[Stored data]
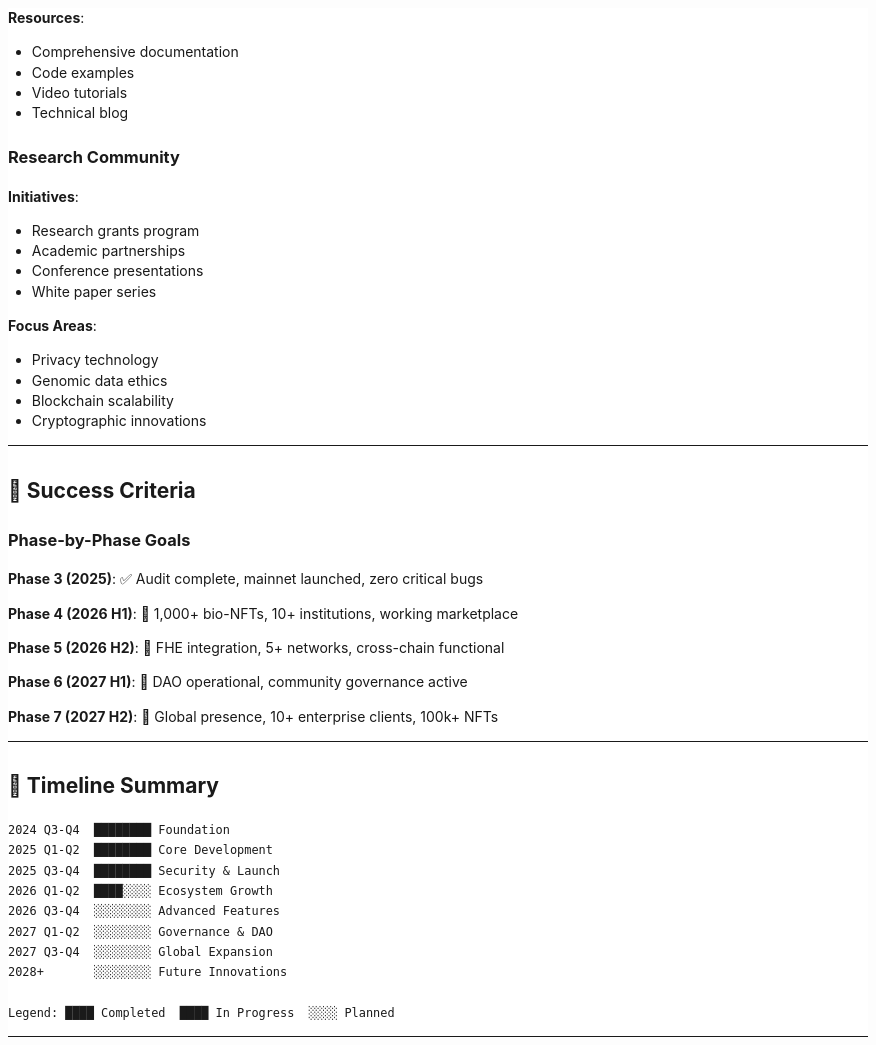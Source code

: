 **Resources**:
- Comprehensive documentation
- Code examples
- Video tutorials
- Technical blog

### Research Community

**Initiatives**:
- Research grants program
- Academic partnerships
- Conference presentations
- White paper series

**Focus Areas**:
- Privacy technology
- Genomic data ethics
- Blockchain scalability
- Cryptographic innovations

---

## 🎯 Success Criteria

### Phase-by-Phase Goals

**Phase 3 (2025)**: 
✅ Audit complete, mainnet launched, zero critical bugs

**Phase 4 (2026 H1)**: 
🎯 1,000+ bio-NFTs, 10+ institutions, working marketplace

**Phase 5 (2026 H2)**: 
🎯 FHE integration, 5+ networks, cross-chain functional

**Phase 6 (2027 H1)**: 
🎯 DAO operational, community governance active

**Phase 7 (2027 H2)**: 
🎯 Global presence, 10+ enterprise clients, 100k+ NFTs

---

## 📅 Timeline Summary

```
2024 Q3-Q4  ████████ Foundation
2025 Q1-Q2  ████████ Core Development  
2025 Q3-Q4  ████████ Security & Launch
2026 Q1-Q2  ████░░░░ Ecosystem Growth
2026 Q3-Q4  ░░░░░░░░ Advanced Features
2027 Q1-Q2  ░░░░░░░░ Governance & DAO
2027 Q3-Q4  ░░░░░░░░ Global Expansion
2028+       ░░░░░░░░ Future Innovations

Legend: ████ Completed  ████ In Progress  ░░░░ Planned
```

---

AIM OF THE EXERCISE ::
The lines above that hold the word "NFTs" are the ones to copy.

PROBLEM SOLUTION ::
🎯 1,000+ bio-NFTs, 10+ institutions, working marketplace
🎯 Global presence, 10+ enterprise clients, 100k+ NFTs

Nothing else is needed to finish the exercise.